$340M acquisition of a European SaaS platform
This matter involved the acquisition of a Berlin-headquartered enterprise SaaS platform by a US public-company strategic buyer. The transaction structure included $340M in cash consideration, a $35M rollover equity component for the seller's founders, and a 12-month earnout tied to ARR retention metrics. We served as lead deal counsel to the buyer from pre-LOI strategy through twelve months of post-closing integration.
Background
The target was a 240-employee enterprise SaaS platform serving large European financial services customers, with operations split across Germany (headquarters and engineering), Poland (development), and Ireland (commercial).

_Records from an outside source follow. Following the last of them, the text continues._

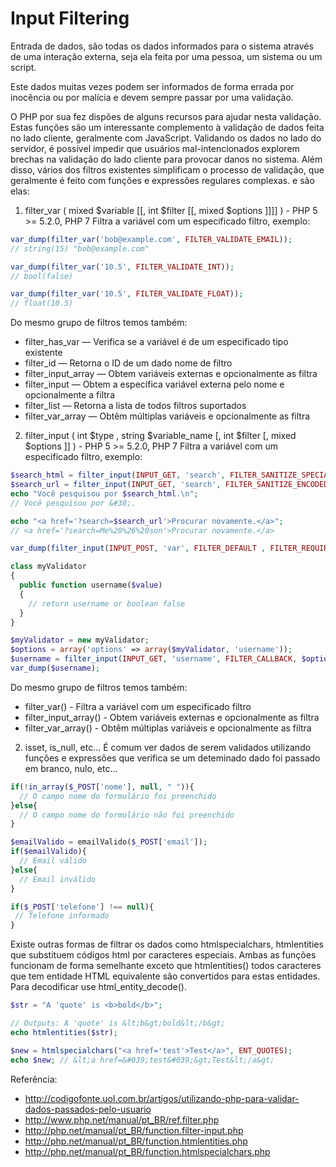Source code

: # Input Filtering

Entrada de dados, são todas os dados informados para o sistema através de uma interação externa, 
seja ela feita por uma pessoa, um sistema ou um script.

Este dados muitas vezes podem ser informados de forma errada por inocência ou por malícia e devem 
sempre passar por uma validação.

O PHP por sua fez dispões de alguns recursos para ajudar nesta validação. 
Estas funções são um interessante complemento à validação de dados feita no lado cliente, geralmente com JavaScript. 
Validando os dados no lado do servidor, é possível impedir que usuários mal-intencionados 
explorem brechas na validação do lado cliente para provocar danos no sistema. Além disso, 
vários dos filtros existentes simplificam o processo de validação, 
que geralmente é feito com funções e expressões regulares complexas. e são elas:

1) filter_var ( mixed $variable [[, int $filter [[, mixed $options ]]]] ) - PHP 5 >= 5.2.0, PHP 7
Filtra a variável com um especificado filtro, exemplo:

```php
var_dump(filter_var('bob@example.com', FILTER_VALIDATE_EMAIL));
// string(15) "bob@example.com"

var_dump(filter_var('10.5', FILTER_VALIDATE_INT));
// bool(false) 

var_dump(filter_var('10.5', FILTER_VALIDATE_FLOAT));
// float(10.5) 
```

Do mesmo grupo de filtros  temos também:
* filter_has_var — Verifica se a variável é de um especificado tipo existente
* filter_id — Retorna o ID de um dado nome de filtro
* filter_input_array — Obtem variáveis externas e opcionalmente as filtra
* filter_input — Obtem a específica variável externa pelo nome e opcionalmente a filtra
* filter_list — Retorna a lista de todos filtros suportados
* filter_var_array — Obtêm múltiplas variáveis e opcionalmente as filtra




2) filter_input ( int $type , string $variable_name [, int $filter [, mixed $options ]] ) - PHP 5 >= 5.2.0, PHP 7
Filtra a variável com um especificado filtro, exemplo:

```php
$search_html = filter_input(INPUT_GET, 'search', FILTER_SANITIZE_SPECIAL_CHARS);
$search_url = filter_input(INPUT_GET, 'search', FILTER_SANITIZE_ENCODED);
echo "Você pesquisou por $search_html.\n";
// Você pesquisou por &#38;.

echo "<a href='?search=$search_url'>Procurar novamente.</a>";
// <a href='?search=Me%20%26%20son'>Procurar novamente.</a>
```

```php
var_dump(filter_input(INPUT_POST, 'var', FILTER_DEFAULT , FILTER_REQUIRE_ARRAY));
```

```php
class myValidator
{
  public function username($value)
  {
    // return username or boolean false
  }
}

$myValidator = new myValidator;
$options = array('options' => array($myValidator, 'username'));
$username = filter_input(INPUT_GET, 'username', FILTER_CALLBACK, $options);
var_dump($username);
```

Do mesmo grupo de filtros  temos também:
* filter_var() - Filtra a variável com um especificado filtro
* filter_input_array() - Obtem variáveis externas e opcionalmente as filtra
* filter_var_array() - Obtêm múltiplas variáveis e opcionalmente as filtra

2) isset, is_null, etc...
É comum ver dados de serem validados utilizando funções e expressões que verifica 
se um deteminado dado foi passado em branco, nulo, etc...

```php
if(!in_array($_POST['nome'], null, " ")){
  // O campo nome do formulário foi preenchido
}else{
  // O campo nome do formulário não foi preenchido
}

$emailValido = emailValido($_POST['email']);
if($emailValido){
  // Email válido
}else{
  // Email inválido
}

if($_POST['telefone'] !== null){
 // Telefone informado
}

```

Existe outras formas de filtrar os dados como htmlspecialchars, htmlentities que substituem códigos html por caracteres especiais.
Ambas as funções funcionam de forma semelhante exceto que htmlentities() todos caracteres que tem entidade HTML equivalente são convertidos para estas entidades.
Para decodificar use html_entity_decode().

```php
$str = "A 'quote' is <b>bold</b>";

// Outputs: A 'quote' is &lt;b&gt;bold&lt;/b&gt;
echo htmlentities($str);

$new = htmlspecialchars("<a href='test'>Test</a>", ENT_QUOTES);
echo $new; // &lt;a href=&#039;test&#039;&gt;Test&lt;/a&gt;    
```


Referência: 
* http://codigofonte.uol.com.br/artigos/utilizando-php-para-validar-dados-passados-pelo-usuario
* http://www.php.net/manual/pt_BR/ref.filter.php
* http://php.net/manual/pt_BR/function.filter-input.php
* http://php.net/manual/pt_BR/function.htmlentities.php
* http://php.net/manual/pt_BR/function.htmlspecialchars.php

The buyer — an NYSE-listed US strategic — had been evaluating European expansion for two years and identified the target as the cleanest entry point into the EU financial software segment.
The deal arose from a competitive process. Three strategic buyers and two financial sponsors had indicated interest by the time we were engaged, and the seller had structured a Dutch-auction-style bid process that compressed the typical M&A timeline. The buyer who could move fastest through antitrust clearance had a real structural advantage on bid price — and that was where we came in.
Pre-LOI work
Our engagement began six weeks before the LOI was signed — earlier than typical, at the buyer's specific request. We led three workstreams in parallel during this period:
- Antitrust scoping, including jurisdictional analysis under HSR, EUMR, and CMA thresholds, identification of potential vertical-foreclosure concerns, and engagement with specialist competition counsel in Brussels and London
- Tax structuring, including options analysis for the rollover equity component and modeling of the post-closing operating structure under US, German, and UK tax regimes
- Diligence preparation, including disclosure schedule template development aligned to both BGB (German Civil Code) representations and English law warranty standards
This pre-LOI work compressed roughly four months of post-LOI work into the early stages of the engagement, which proved decisive when the bid timeline accelerated.
The antitrust path
Three-jurisdiction merger control was the longest path on the transaction timeline and the issue that drove most structuring decisions. We coordinated specialist competition counsel in Washington (HSR), Brussels (EUMR), and London (CMA), each operating on non-aligned timelines with different remedy expectations.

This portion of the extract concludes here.